A group of enzymes found throughout the body but produced predominantly in the liver, bones, placenta, and small intestine. Common causes of elevated serum ALP include cholestasis, bone disease (e.g., bone metastases, Paget’s disease, hyperparathyroidism), and pregnancy. The normal reference range is 40-120 U/L.

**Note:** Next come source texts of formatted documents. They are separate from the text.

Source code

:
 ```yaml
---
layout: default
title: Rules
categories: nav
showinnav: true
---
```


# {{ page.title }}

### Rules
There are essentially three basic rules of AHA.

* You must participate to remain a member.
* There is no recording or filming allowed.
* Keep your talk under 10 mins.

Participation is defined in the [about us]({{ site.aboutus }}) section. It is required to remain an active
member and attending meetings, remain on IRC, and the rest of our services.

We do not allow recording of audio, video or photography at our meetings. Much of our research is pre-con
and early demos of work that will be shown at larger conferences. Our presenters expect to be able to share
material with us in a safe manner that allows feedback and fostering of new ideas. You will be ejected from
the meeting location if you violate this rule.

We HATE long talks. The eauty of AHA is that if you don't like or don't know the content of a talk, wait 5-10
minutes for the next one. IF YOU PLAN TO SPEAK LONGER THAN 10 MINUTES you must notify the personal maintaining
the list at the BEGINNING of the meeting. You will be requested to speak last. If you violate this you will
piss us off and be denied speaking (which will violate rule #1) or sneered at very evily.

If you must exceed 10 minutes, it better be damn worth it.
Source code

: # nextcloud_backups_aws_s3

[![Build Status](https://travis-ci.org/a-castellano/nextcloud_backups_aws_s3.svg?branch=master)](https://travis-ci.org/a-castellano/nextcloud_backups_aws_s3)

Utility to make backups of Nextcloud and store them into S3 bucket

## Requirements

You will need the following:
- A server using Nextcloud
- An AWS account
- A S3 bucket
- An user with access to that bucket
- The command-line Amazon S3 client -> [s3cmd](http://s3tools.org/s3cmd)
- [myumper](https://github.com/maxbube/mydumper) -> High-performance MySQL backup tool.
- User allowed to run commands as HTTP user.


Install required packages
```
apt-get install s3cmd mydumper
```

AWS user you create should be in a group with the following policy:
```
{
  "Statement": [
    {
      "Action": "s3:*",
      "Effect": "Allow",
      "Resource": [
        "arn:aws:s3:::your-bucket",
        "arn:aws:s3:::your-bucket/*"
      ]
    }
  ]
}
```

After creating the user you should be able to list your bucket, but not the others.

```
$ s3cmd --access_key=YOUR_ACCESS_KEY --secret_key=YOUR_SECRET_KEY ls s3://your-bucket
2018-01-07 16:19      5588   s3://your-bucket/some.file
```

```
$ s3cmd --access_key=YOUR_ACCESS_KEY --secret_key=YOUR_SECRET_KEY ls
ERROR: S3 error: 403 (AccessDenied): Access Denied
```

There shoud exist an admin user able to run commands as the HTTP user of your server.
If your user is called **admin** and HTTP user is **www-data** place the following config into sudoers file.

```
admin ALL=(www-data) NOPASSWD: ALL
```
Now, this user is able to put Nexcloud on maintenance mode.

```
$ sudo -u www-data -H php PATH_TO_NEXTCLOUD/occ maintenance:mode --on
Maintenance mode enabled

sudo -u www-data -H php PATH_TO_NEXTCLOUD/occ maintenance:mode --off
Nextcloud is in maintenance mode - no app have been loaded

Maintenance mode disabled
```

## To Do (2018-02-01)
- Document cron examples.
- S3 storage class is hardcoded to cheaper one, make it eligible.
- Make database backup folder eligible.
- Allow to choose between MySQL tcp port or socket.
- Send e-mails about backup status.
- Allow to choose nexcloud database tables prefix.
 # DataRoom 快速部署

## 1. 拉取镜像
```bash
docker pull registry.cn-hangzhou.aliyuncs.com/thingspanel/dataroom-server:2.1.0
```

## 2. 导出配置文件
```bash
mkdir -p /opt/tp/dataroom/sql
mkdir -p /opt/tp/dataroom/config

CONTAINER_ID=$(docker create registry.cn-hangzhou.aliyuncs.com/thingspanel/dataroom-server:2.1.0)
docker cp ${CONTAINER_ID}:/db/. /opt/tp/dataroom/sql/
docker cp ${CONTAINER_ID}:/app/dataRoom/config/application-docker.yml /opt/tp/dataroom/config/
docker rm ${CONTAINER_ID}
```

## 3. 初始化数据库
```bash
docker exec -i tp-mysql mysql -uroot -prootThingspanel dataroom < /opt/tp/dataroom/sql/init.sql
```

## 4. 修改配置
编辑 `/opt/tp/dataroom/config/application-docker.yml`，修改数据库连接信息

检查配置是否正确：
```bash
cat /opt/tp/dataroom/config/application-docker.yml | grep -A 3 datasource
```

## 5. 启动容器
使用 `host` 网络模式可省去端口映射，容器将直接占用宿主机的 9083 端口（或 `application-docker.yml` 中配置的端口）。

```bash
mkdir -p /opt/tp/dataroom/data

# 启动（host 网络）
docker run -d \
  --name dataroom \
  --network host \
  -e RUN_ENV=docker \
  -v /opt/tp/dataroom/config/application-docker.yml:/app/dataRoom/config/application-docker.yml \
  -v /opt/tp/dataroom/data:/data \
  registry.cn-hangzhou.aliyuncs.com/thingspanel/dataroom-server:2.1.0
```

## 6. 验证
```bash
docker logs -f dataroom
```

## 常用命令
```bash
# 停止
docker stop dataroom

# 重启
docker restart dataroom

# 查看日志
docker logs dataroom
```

Common causes of elevation

  • Cholestasis (obstructive or nonobstructive)
    • When ALP is elevated but γ-GT and AST/ALT ratio are normal, cholestasis is an unlikely cause for the ALP elevation.
  • Infiltrative diseases of the liver (e.g., malignancies or amyloidosis)
  • Increased osteoblast activity
    • E.g., skeletal metastases, osteomalacia, fracture healing, Paget disease, and during physiological growth periods
  • Seminoma
  • Pregnancy (third trimester)
  • Chronic kidney disease

Differential Diagnosis Based on Elevated LFTs

Hepatocellular pattern: Elevated aminotransferases out of proportion to alkaline phosphatase

  • AST/ALT < 1 (AST < ALT) (Also called inflammatory type hepatocellular injury)
    • Uncomplicated viral hepatitis
    • Minor fatty liver disease
    • Extrahepatic cholestasis
  • AST/ALT ≥ 1 (AST > ALT) (Also called necrotic type hepatocellular injury)

Cholestatic pattern: Elevated alkaline phosphatase +gamma glutamyl transferase + bilirubin out of proportion to AST and ALT

Tip

The mechanism for an elevated alkaline phosphatase has been related to enhanced synthesis and to release from cell membranes by the detergent action of retained bile salts.